• _Problem to work on_: Among the entries below, take the line with "cognitive-behavioral process searching" and the line with "countries prioritized by", and output them and every line between them exactly, with nothing else.

• _Supplied records_:

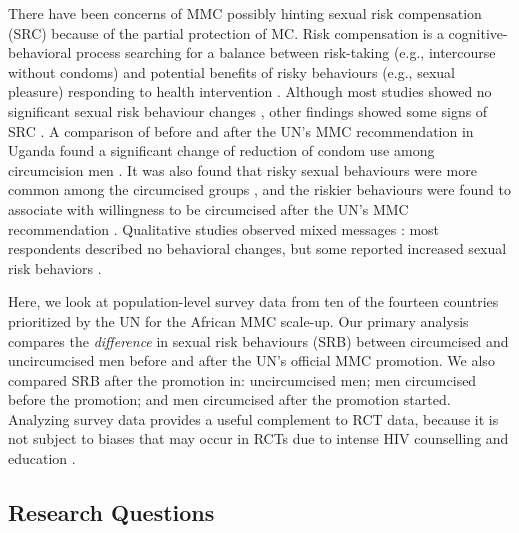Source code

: \documentclass[12pt,]{article}
\begin{document}
There have been concerns of MMC possibly hinting sexual risk
compensation (SRC)
\autocites{AbboHabe13}{AndeCock12}{BrooEtze10}{CassHalp06}{EatoKali09}{EatoCain11}{GreeMaha13}{GrunHenn12}{GustKres11}{HeweHall12}{HogbLidd08}{KaliEato07}{L_EnLanh14}{MattCamp10}{PadiBuve08}{RiesAchi10}{SACE09}{WestAgot12}
because of the partial protection of MC. Risk compensation is a
cognitive-behavioral process searching for a balance between risk-taking
(e.g., intercourse without condoms) and potential benefits of risky
behaviours (e.g., sexual pleasure) responding to health intervention
\autocites{Chen13}{HogbLidd08}{KaliEato07}{KatzSchw02}{SheeChu01}{Unde13}{WilsGore04}.
Although most studies showed no significant sexual risk behaviour
changes
\autocites{AgotKiar07}{AuveTalj05}{BailMose07}{GrayKigo07}{GrayKigo12}{KongKigo12}{MattCamp08}{WestAgot14}{ConfirmCites}{MoreCites},
other findings showed some signs of SRC
\autocites{GrunHenn12}{KibiNans14}{KongSsek14}{MaugVenk12}{MaugGodl14}{RiesAchi10}{ZungSimb16}.
A comparison of before and after the UN's MMC recommendation in Uganda
found a significant change of reduction of condom use among circumcision
men \autocite{KibiSand16}. It was also found that risky sexual
behaviours were more common among the circumcised groups
\autocites{KibiNans14}{KibiSand16}, and the riskier behaviours were
found to associate with willingness to be circumcised after the UN's MMC
recommendation \autocite{KibiMaku15}. Qualitative studies observed mixed
messages \autocites{RiesAchi10}{GrunHenn12}: most respondents described
no behavioral changes, but some reported increased sexual risk behaviors
\autocites{GrunHenn12}{RiesAchi10}.

Here, we look at population-level survey data from ten of the fourteen
countries prioritized by the UN for the African MMC scale-up. Our
primary analysis compares the \emph{difference} in sexual risk
behaviours (SRB) between circumcised and uncircumcised men before and
after the UN's official MMC promotion. We also compared SRB after the
promotion in: uncircumcised men; men circumcised before the promotion;
and men circumcised after the promotion started. Analyzing survey data
provides a useful complement to RCT data, because it is not subject to
biases that may occur in RCTs due to intense HIV counselling and
education \autocite{MatoSsem07}.

\subsection{Research Questions}\label{research-questions}
\end{document}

• _Exercise output_:
cognitive-behavioral process searching for a balance between risk-taking
(e.g., intercourse without condoms) and potential benefits of risky
behaviours (e.g., sexual pleasure) responding to health intervention
\autocites{Chen13}{HogbLidd08}{KaliEato07}{KatzSchw02}{SheeChu01}{Unde13}{WilsGore04}.
Although most studies showed no significant sexual risk behaviour
changes
\autocites{AgotKiar07}{AuveTalj05}{BailMose07}{GrayKigo07}{GrayKigo12}{KongKigo12}{MattCamp08}{WestAgot14}{ConfirmCites}{MoreCites},
other findings showed some signs of SRC
\autocites{GrunHenn12}{KibiNans14}{KongSsek14}{MaugVenk12}{MaugGodl14}{RiesAchi10}{ZungSimb16}.
A comparison of before and after the UN's MMC recommendation in Uganda
found a significant change of reduction of condom use among circumcision
men \autocite{KibiSand16}. It was also found that risky sexual
behaviours were more common among the circumcised groups
\autocites{KibiNans14}{KibiSand16}, and the riskier behaviours were
found to associate with willingness to be circumcised after the UN's MMC
recommendation \autocite{KibiMaku15}. Qualitative studies observed mixed
messages \autocites{RiesAchi10}{GrunHenn12}: most respondents described
no behavioral changes, but some reported increased sexual risk behaviors
\autocites{GrunHenn12}{RiesAchi10}.

Here, we look at population-level survey data from ten of the fourteen
countries prioritized by the UN for the African MMC scale-up. Our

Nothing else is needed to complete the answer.